Conclusions: IVCM effectively revealed microstructural changes of MGs in eyes with GO and provided strong in vivo evidence for the roles of obstruction and inflammation in the ocular surface disease process. Furthermore, it revealed discernible patterns of MG abnormalities in eyes with active GO and inactive GO, which are not easily distinguishable by typical clinical examinations.

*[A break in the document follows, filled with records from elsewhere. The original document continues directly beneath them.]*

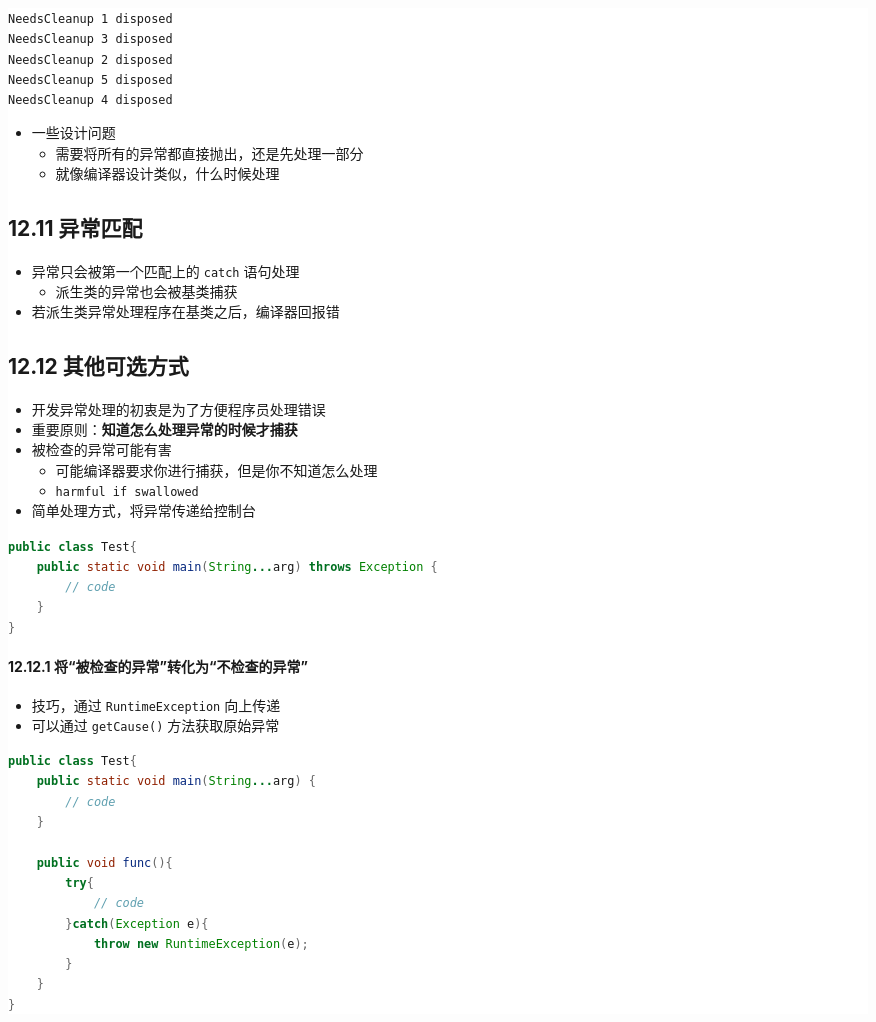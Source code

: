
 ```output
NeedsCleanup 1 disposed
NeedsCleanup 3 disposed
NeedsCleanup 2 disposed
NeedsCleanup 5 disposed
NeedsCleanup 4 disposed
```

+ 一些设计问题
    + 需要将所有的异常都直接抛出，还是先处理一部分
    + 就像编译器设计类似，什么时候处理



## 12.11 异常匹配

+ 异常只会被第一个匹配上的 `catch` 语句处理
    + 派生类的异常也会被基类捕获
+ 若派生类异常处理程序在基类之后，编译器回报错



## 12.12 其他可选方式

+ 开发异常处理的初衷是为了方便程序员处理错误
+ 重要原则：**知道怎么处理异常的时候才捕获**
+ 被检查的异常可能有害
    + 可能编译器要求你进行捕获，但是你不知道怎么处理
    + `harmful if swallowed`
+ 简单处理方式，将异常传递给控制台

```java
public class Test{
    public static void main(String...arg) throws Exception {
        // code
    }
}
```

#### 12.12.1 将“被检查的异常”转化为“不检查的异常”

+ 技巧，通过 `RuntimeException` 向上传递
+ 可以通过 `getCause()` 方法获取原始异常

```java
public class Test{
    public static void main(String...arg) {
        // code
    }

    public void func(){
        try{
            // code
        }catch(Exception e){
            throw new RuntimeException(e);
        }
    }
}
```
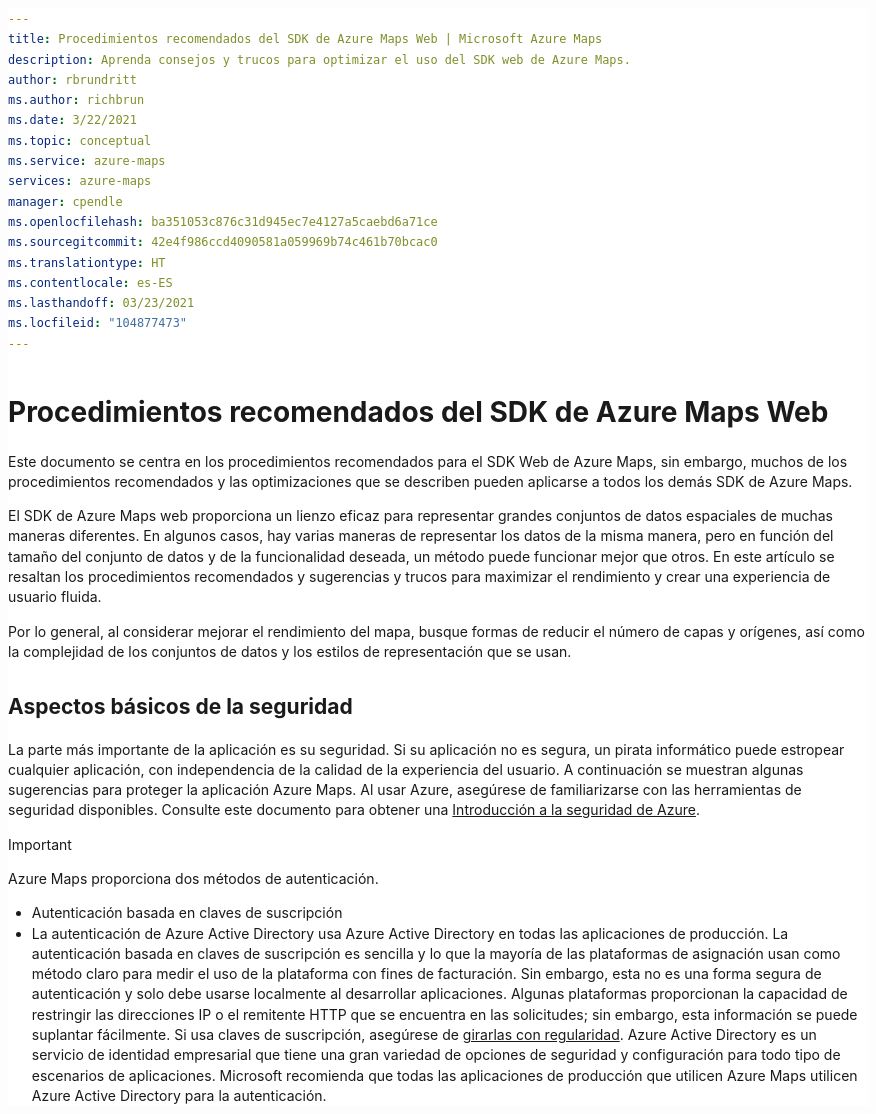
 ```yaml
---
title: Procedimientos recomendados del SDK de Azure Maps Web | Microsoft Azure Maps
description: Aprenda consejos y trucos para optimizar el uso del SDK web de Azure Maps.
author: rbrundritt
ms.author: richbrun
ms.date: 3/22/2021
ms.topic: conceptual
ms.service: azure-maps
services: azure-maps
manager: cpendle
ms.openlocfilehash: ba351053c876c31d945ec7e4127a5caebd6a71ce
ms.sourcegitcommit: 42e4f986ccd4090581a059969b74c461b70bcac0
ms.translationtype: HT
ms.contentlocale: es-ES
ms.lasthandoff: 03/23/2021
ms.locfileid: "104877473"
---
```

# <a name="azure-maps-web-sdk-best-practices"></a>Procedimientos recomendados del SDK de Azure Maps Web

Este documento se centra en los procedimientos recomendados para el SDK Web de Azure Maps, sin embargo, muchos de los procedimientos recomendados y las optimizaciones que se describen pueden aplicarse a todos los demás SDK de Azure Maps.

El SDK de Azure Maps web proporciona un lienzo eficaz para representar grandes conjuntos de datos espaciales de muchas maneras diferentes. En algunos casos, hay varias maneras de representar los datos de la misma manera, pero en función del tamaño del conjunto de datos y de la funcionalidad deseada, un método puede funcionar mejor que otros. En este artículo se resaltan los procedimientos recomendados y sugerencias y trucos para maximizar el rendimiento y crear una experiencia de usuario fluida.

Por lo general, al considerar mejorar el rendimiento del mapa, busque formas de reducir el número de capas y orígenes, así como la complejidad de los conjuntos de datos y los estilos de representación que se usan.

## <a name="security-basics"></a>Aspectos básicos de la seguridad

La parte más importante de la aplicación es su seguridad. Si su aplicación no es segura, un pirata informático puede estropear cualquier aplicación, con independencia de la calidad de la experiencia del usuario. A continuación se muestran algunas sugerencias para proteger la aplicación Azure Maps. Al usar Azure, asegúrese de familiarizarse con las herramientas de seguridad disponibles. Consulte este documento para obtener una [Introducción a la seguridad de Azure](https://docs.microsoft.com/azure/security/fundamentals/overview).

> [!IMPORTANT]
> Azure Maps proporciona dos métodos de autenticación.
> * Autenticación basada en claves de suscripción
> * La autenticación de Azure Active Directory usa Azure Active Directory en todas las aplicaciones de producción.
> La autenticación basada en claves de suscripción es sencilla y lo que la mayoría de las plataformas de asignación usan como método claro para medir el uso de la plataforma con fines de facturación. Sin embargo, esta no es una forma segura de autenticación y solo debe usarse localmente al desarrollar aplicaciones. Algunas plataformas proporcionan la capacidad de restringir las direcciones IP o el remitente HTTP que se encuentra en las solicitudes; sin embargo, esta información se puede suplantar fácilmente. Si usa claves de suscripción, asegúrese de [girarlas con regularidad](how-to-manage-authentication.md#manage-and-rotate-shared-keys).
> Azure Active Directory es un servicio de identidad empresarial que tiene una gran variedad de opciones de seguridad y configuración para todo tipo de escenarios de aplicaciones. Microsoft recomienda que todas las aplicaciones de producción que utilicen Azure Maps utilicen Azure Active Directory para la autenticación.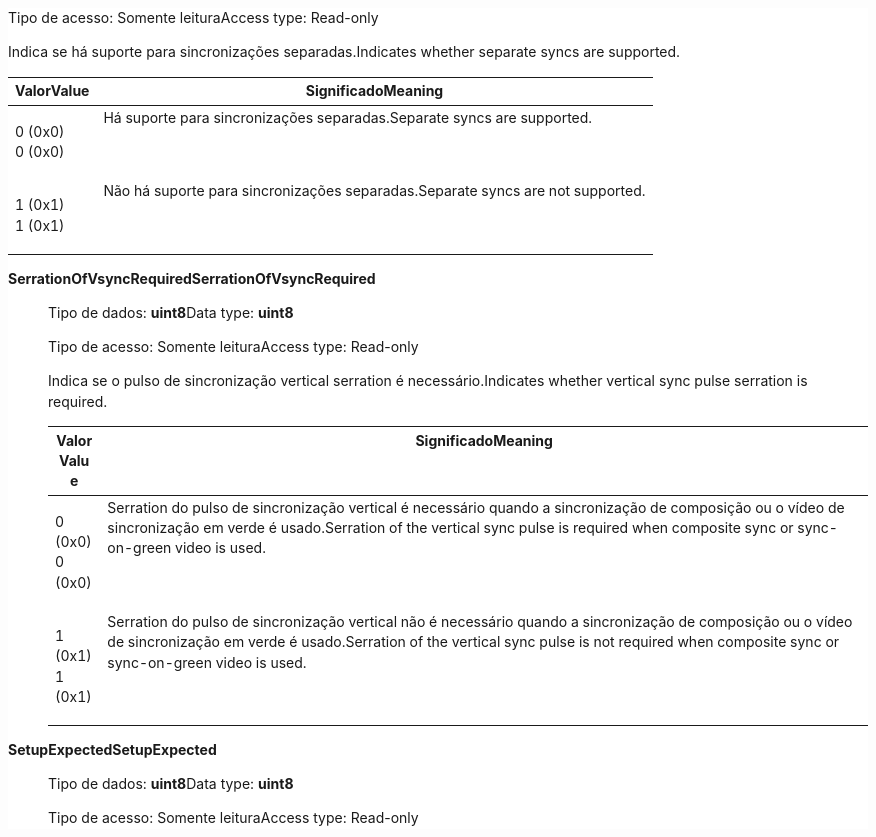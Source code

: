 <span data-ttu-id="c8031-134">Tipo de acesso: Somente leitura</span><span class="sxs-lookup"><span data-stu-id="c8031-134">Access type: Read-only</span></span>
</dt> </dl>

<span data-ttu-id="c8031-135">Indica se há suporte para sincronizações separadas.</span><span class="sxs-lookup"><span data-stu-id="c8031-135">Indicates whether separate syncs are supported.</span></span>



| <span data-ttu-id="c8031-136">Valor</span><span class="sxs-lookup"><span data-stu-id="c8031-136">Value</span></span>                                                                              | <span data-ttu-id="c8031-137">Significado</span><span class="sxs-lookup"><span data-stu-id="c8031-137">Meaning</span></span>                                      |
|------------------------------------------------------------------------------------|----------------------------------------------|
| <dl> <span data-ttu-id="c8031-138"><dt>0 (0x0)</dt></span><span class="sxs-lookup"><span data-stu-id="c8031-138"><dt>0 (0x0)</dt></span></span> </dl> | <span data-ttu-id="c8031-139">Há suporte para sincronizações separadas.</span><span class="sxs-lookup"><span data-stu-id="c8031-139">Separate syncs are supported.</span></span><br/>     |
| <dl> <span data-ttu-id="c8031-140"><dt>1 (0x1)</dt></span><span class="sxs-lookup"><span data-stu-id="c8031-140"><dt>1 (0x1)</dt></span></span> </dl> | <span data-ttu-id="c8031-141">Não há suporte para sincronizações separadas.</span><span class="sxs-lookup"><span data-stu-id="c8031-141">Separate syncs are not supported.</span></span><br/> |



 

</dd> <dt>

<span data-ttu-id="c8031-142">**SerrationOfVsyncRequired**</span><span class="sxs-lookup"><span data-stu-id="c8031-142">**SerrationOfVsyncRequired**</span></span>
</dt> <dd> <dl> <dt>

<span data-ttu-id="c8031-143">Tipo de dados: **uint8**</span><span class="sxs-lookup"><span data-stu-id="c8031-143">Data type: **uint8**</span></span>
</dt> <dt>

<span data-ttu-id="c8031-144">Tipo de acesso: Somente leitura</span><span class="sxs-lookup"><span data-stu-id="c8031-144">Access type: Read-only</span></span>
</dt> </dl>

<span data-ttu-id="c8031-145">Indica se o pulso de sincronização vertical serration é necessário.</span><span class="sxs-lookup"><span data-stu-id="c8031-145">Indicates whether vertical sync pulse serration is required.</span></span>



| <span data-ttu-id="c8031-146">Valor</span><span class="sxs-lookup"><span data-stu-id="c8031-146">Value</span></span>                                                                              | <span data-ttu-id="c8031-147">Significado</span><span class="sxs-lookup"><span data-stu-id="c8031-147">Meaning</span></span>                                                                                                             |
|------------------------------------------------------------------------------------|---------------------------------------------------------------------------------------------------------------------|
| <dl> <span data-ttu-id="c8031-148"><dt>0 (0x0)</dt></span><span class="sxs-lookup"><span data-stu-id="c8031-148"><dt>0 (0x0)</dt></span></span> </dl> | <span data-ttu-id="c8031-149">Serration do pulso de sincronização vertical é necessário quando a sincronização de composição ou o vídeo de sincronização em verde é usado.</span><span class="sxs-lookup"><span data-stu-id="c8031-149">Serration of the vertical sync pulse is required when composite sync or sync-on-green video is used.</span></span><br/>     |
| <dl> <span data-ttu-id="c8031-150"><dt>1 (0x1)</dt></span><span class="sxs-lookup"><span data-stu-id="c8031-150"><dt>1 (0x1)</dt></span></span> </dl> | <span data-ttu-id="c8031-151">Serration do pulso de sincronização vertical não é necessário quando a sincronização de composição ou o vídeo de sincronização em verde é usado.</span><span class="sxs-lookup"><span data-stu-id="c8031-151">Serration of the vertical sync pulse is not required when composite sync or sync-on-green video is used.</span></span><br/> |



 

</dd> <dt>

<span data-ttu-id="c8031-152">**SetupExpected**</span><span class="sxs-lookup"><span data-stu-id="c8031-152">**SetupExpected**</span></span>
</dt> <dd> <dl> <dt>

<span data-ttu-id="c8031-153">Tipo de dados: **uint8**</span><span class="sxs-lookup"><span data-stu-id="c8031-153">Data type: **uint8**</span></span>
</dt> <dt>

<span data-ttu-id="c8031-154">Tipo de acesso: Somente leitura</span><span class="sxs-lookup"><span data-stu-id="c8031-154">Access type: Read-only</span></span>
</dt> </dl>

Keywords: Graves’ orbitopathy; In vivo confocal microscopy; Meibomian glands; Microstructure.

Fig. 1

Infrared meibography images of meibomian gland (MG) dropout. Compared with controls (A), MG dropout was higher in active (B) and inactive Graves’ orbitopathy (C), which was most pronounced in active Graves’ orbitopathy (B)

Fig. 2

In vivo confocal microscopy images of meibomian gland (MG) acinar density (MAD), MG acinar longest diameter (MALD), and MG acinar shortest diameter (MASD). The multipoint tool was used to evaluate the number of clearly visible acinar unit (asterisk). The straight-line selection tool was used to trace and measure the MALD (L) and MASD (S). Compared with controls (A), the acini were obviously dilated and fused in active (B) and inactive Graves’ orbitopathy (C)

Fig. 3

In vivo confocal microscopy images of meibomian gland orifice. The polygon tool was used to trace and measure meibomian gland orifice area (MOA). The orifice (highligted by a circle) was round, and the interior was uniform, presented low reflection in controls (A). However, the orifice was irregular in shape, with obvious blockage of high-reflective materials (arrow) in active Graves’ orbitopathy (B), and partial fibrosis (arrow) around the orifice in inactive Graves’ orbitopathy (C)

Fig. 4

In vivo confocal microscopy images of meibomian gland acinar irregularity (MAI), meibum secretion reflectivity (MSR), acinar wall inhomogeneity (AWI), and acinar periglandular interstices inhomogeneity (API). The acini were oval, and arranged neatly, with connective tissues of interstice of the acini distributing homogeneously in controls (A). However, the acini were obviously irregular in shape and arranged disorderly in active (B) and inactive Graves’ orbitopathy (C). Particularly, the reflectivity of the acinar wall, as well as the intra- and extra-space of the acini were inhomogeneous in Graves’ orbitopathy (arrows)

Fig. 5

In vivo confocal microscopy images of meibomian gland fibrosis (MF). Compared with controls (A), excessive fibrosis (arrows) could be noted in active (B) and inactive Graves’ orbitopathy (C), which was most pronounced in inactive Graves’ orbitopathy (C)